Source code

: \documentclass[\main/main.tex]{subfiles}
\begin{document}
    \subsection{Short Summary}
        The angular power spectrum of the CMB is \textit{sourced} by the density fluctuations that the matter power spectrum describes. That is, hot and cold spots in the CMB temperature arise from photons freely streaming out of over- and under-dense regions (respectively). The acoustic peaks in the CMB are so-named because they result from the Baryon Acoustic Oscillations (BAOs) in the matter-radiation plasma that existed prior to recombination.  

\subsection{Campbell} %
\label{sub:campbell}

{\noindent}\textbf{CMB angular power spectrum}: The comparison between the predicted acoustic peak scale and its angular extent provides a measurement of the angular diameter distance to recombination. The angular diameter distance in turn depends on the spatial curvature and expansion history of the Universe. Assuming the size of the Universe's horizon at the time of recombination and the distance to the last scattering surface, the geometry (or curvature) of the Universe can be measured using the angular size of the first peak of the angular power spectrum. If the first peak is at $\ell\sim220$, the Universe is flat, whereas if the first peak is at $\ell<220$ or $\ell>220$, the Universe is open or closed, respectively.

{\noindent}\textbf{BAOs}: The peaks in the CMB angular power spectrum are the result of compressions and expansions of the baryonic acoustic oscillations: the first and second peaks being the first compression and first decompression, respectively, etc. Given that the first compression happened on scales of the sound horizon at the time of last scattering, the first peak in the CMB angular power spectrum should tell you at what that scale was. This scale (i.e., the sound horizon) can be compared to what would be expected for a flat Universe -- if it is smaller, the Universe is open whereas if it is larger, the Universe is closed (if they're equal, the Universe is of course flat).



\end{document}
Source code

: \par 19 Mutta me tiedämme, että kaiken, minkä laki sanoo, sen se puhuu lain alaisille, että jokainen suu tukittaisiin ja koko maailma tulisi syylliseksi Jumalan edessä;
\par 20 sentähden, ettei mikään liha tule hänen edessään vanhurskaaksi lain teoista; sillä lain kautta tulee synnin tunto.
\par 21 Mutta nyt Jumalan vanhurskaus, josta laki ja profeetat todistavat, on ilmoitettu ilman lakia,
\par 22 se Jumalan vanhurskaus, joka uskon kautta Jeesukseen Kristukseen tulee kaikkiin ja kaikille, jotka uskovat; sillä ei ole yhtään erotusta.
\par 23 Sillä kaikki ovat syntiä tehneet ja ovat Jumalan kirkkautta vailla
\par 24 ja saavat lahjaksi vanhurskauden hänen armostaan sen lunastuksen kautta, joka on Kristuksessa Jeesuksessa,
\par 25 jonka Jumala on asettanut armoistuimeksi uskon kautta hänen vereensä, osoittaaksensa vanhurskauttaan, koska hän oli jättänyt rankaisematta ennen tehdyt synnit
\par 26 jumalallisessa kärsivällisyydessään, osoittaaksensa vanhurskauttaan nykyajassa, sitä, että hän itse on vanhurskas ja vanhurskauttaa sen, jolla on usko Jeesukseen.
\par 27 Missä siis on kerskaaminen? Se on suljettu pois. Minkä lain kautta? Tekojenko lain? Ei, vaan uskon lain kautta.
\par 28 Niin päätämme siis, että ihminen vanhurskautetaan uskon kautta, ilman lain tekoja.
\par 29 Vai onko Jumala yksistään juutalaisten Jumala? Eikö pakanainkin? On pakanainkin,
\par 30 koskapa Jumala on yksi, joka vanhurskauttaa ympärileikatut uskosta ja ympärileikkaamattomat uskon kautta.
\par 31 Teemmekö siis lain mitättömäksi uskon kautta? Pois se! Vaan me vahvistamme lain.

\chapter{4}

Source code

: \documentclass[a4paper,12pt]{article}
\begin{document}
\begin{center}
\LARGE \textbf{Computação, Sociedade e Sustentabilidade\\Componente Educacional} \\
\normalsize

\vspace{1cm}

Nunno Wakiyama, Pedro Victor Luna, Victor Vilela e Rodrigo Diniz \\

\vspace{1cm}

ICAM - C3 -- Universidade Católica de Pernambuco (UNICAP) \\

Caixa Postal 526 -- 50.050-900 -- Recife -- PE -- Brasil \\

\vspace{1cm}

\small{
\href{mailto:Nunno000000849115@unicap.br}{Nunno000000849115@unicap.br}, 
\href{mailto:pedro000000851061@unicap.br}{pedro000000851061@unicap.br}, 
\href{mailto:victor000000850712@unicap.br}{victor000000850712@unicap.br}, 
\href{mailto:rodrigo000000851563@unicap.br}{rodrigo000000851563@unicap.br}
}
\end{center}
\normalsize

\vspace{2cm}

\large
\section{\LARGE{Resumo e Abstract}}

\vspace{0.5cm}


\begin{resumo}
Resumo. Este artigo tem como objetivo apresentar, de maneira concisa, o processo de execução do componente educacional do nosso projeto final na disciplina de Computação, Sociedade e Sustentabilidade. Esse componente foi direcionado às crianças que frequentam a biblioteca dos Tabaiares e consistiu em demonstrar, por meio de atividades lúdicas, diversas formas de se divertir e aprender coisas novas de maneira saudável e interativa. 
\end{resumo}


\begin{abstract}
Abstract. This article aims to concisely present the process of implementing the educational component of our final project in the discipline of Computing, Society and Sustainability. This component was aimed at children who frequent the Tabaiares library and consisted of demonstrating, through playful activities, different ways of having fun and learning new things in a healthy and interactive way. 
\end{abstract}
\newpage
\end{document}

What needs to be done -> Filter the entries down to the lines with the word "tulee" in them, and copy those lines.

Task result ->
\par 20 sentähden, ettei mikään liha tule hänen edessään vanhurskaaksi lain teoista; sillä lain kautta tulee synnin tunto.
\par 22 se Jumalan vanhurskaus, joka uskon kautta Jeesukseen Kristukseen tulee kaikkiin ja kaikille, jotka uskovat; sillä ei ole yhtään erotusta.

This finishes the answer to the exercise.